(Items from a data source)

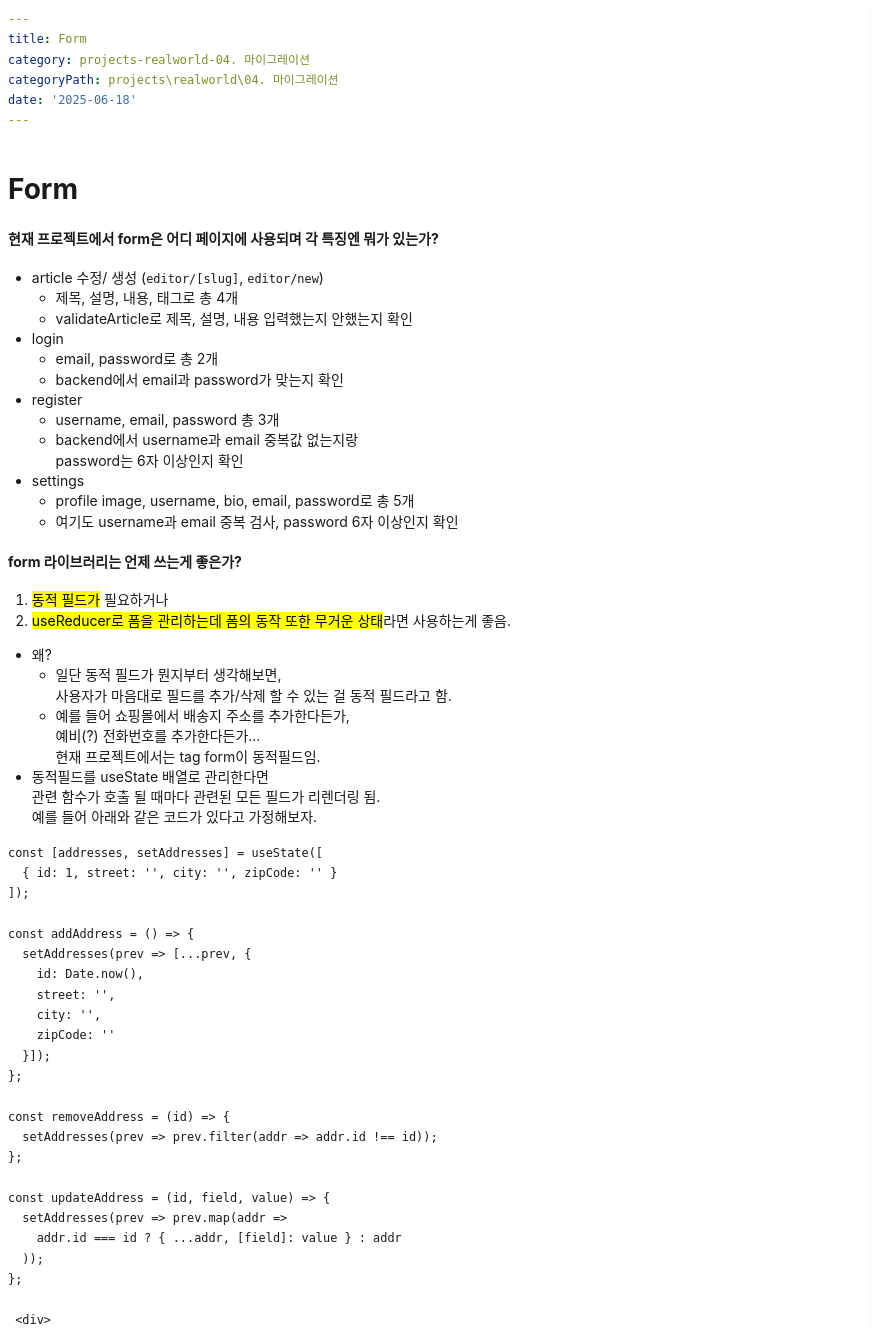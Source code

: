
 ```yaml
---
title: Form
category: projects-realworld-04. 마이그레이션
categoryPath: projects\realworld\04. 마이그레이션
date: '2025-06-18'
---
```

# Form

#### 현재 프로젝트에서 form은 어디 페이지에 사용되며 각 특징엔 뭐가 있는가?  
- article 수정/ 생성 (`editor/[slug]`, `editor/new`)  
	- 제목, 설명, 내용, 태그로 총 4개  
	- validateArticle로 제목, 설명, 내용 입력했는지 안했는지 확인  
- login  
	- email, password로 총 2개  
	- backend에서 email과 password가 맞는지 확인  
- register  
	- username, email, password 총 3개  
	- backend에서 username과 email 중복값 없는지랑  
	 password는 6자 이상인지 확인  
- settings  
	- profile image, username, bio, email, password로 총 5개  
	- 여기도 username과 email 중복 검사, password 6자 이상인지 확인

#### form 라이브러리는 언제 쓰는게 좋은가?  
1. <mark>동적 필드가</mark> 필요하거나  
2. <mark>useReducer로 폼을 관리하는데 폼의 동작 또한 무거운 상태</mark>라면 사용하는게 좋음.  
- 왜?  
	- 일단 동적 필드가 뭔지부터 생각해보면,   
	 사용자가 마음대로 필드를 추가/삭제 할 수 있는 걸 동적 필드라고 함.  
	- 예를 들어 쇼핑몰에서 배송지 주소를 추가한다든가,   
	  예비(?) 전화번호를 추가한다든가...   
	  현재 프로젝트에서는 tag form이 동적필드임.  
- 동적필드를 useState 배열로 관리한다면   
  관련 함수가 호출 될 때마다 관련된 모든 필드가 리렌더링 됨.   
  예를 들어 아래와 같은 코드가 있다고 가정해보자.  
```tsx  
const [addresses, setAddresses] = useState([  
  { id: 1, street: '', city: '', zipCode: '' }  
]);

const addAddress = () => {  
  setAddresses(prev => [...prev, {   
    id: Date.now(),   
    street: '',   
    city: '',   
    zipCode: ''   
  }]);  
};

const removeAddress = (id) => {  
  setAddresses(prev => prev.filter(addr => addr.id !== id));  
};

const updateAddress = (id, field, value) => {  
  setAddresses(prev => prev.map(addr =>   
    addr.id === id ? { ...addr, [field]: value } : addr  
  ));  
};

 <div>  
```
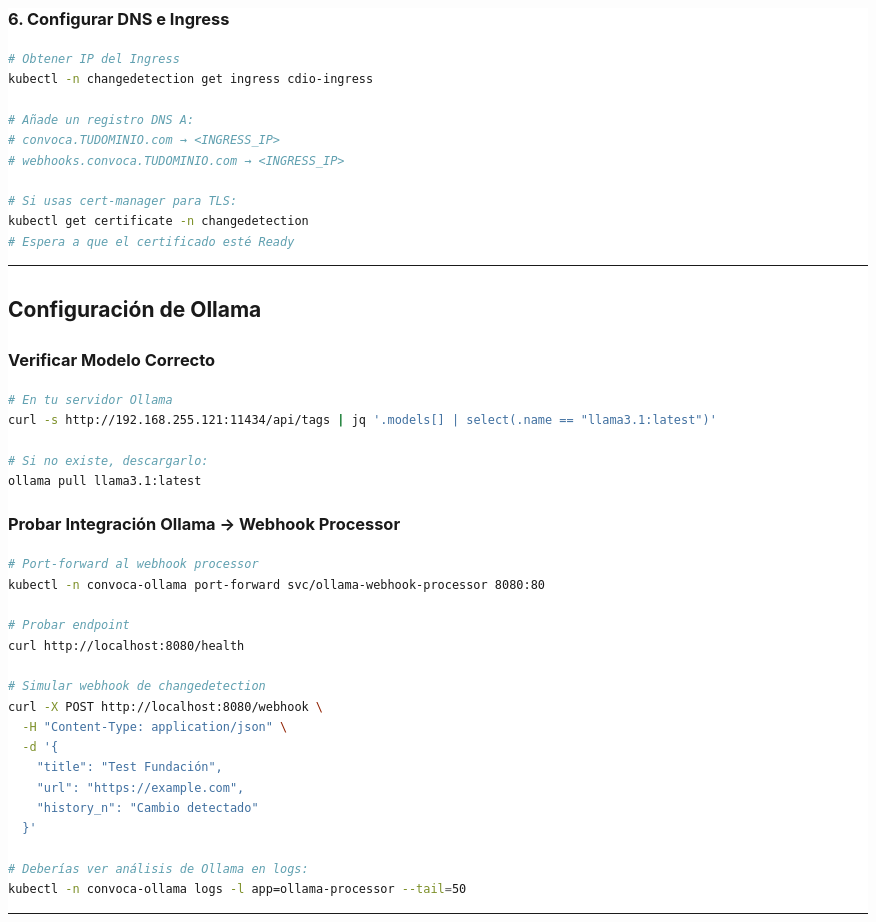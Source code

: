 ### 6. Configurar DNS e Ingress

```bash
# Obtener IP del Ingress
kubectl -n changedetection get ingress cdio-ingress

# Añade un registro DNS A:
# convoca.TUDOMINIO.com → <INGRESS_IP>
# webhooks.convoca.TUDOMINIO.com → <INGRESS_IP>

# Si usas cert-manager para TLS:
kubectl get certificate -n changedetection
# Espera a que el certificado esté Ready
```

---

## Configuración de Ollama

### Verificar Modelo Correcto

```bash
# En tu servidor Ollama
curl -s http://192.168.255.121:11434/api/tags | jq '.models[] | select(.name == "llama3.1:latest")'

# Si no existe, descargarlo:
ollama pull llama3.1:latest
```

### Probar Integración Ollama → Webhook Processor

```bash
# Port-forward al webhook processor
kubectl -n convoca-ollama port-forward svc/ollama-webhook-processor 8080:80

# Probar endpoint
curl http://localhost:8080/health

# Simular webhook de changedetection
curl -X POST http://localhost:8080/webhook \
  -H "Content-Type: application/json" \
  -d '{
    "title": "Test Fundación",
    "url": "https://example.com",
    "history_n": "Cambio detectado"
  }'

# Deberías ver análisis de Ollama en logs:
kubectl -n convoca-ollama logs -l app=ollama-processor --tail=50
```

---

What to work on
Run a filter over the data above and keep each line that contains the word "forward".

Exercise response
# Port-forward al webhook processor
kubectl -n convoca-ollama port-forward svc/ollama-webhook-processor 8080:80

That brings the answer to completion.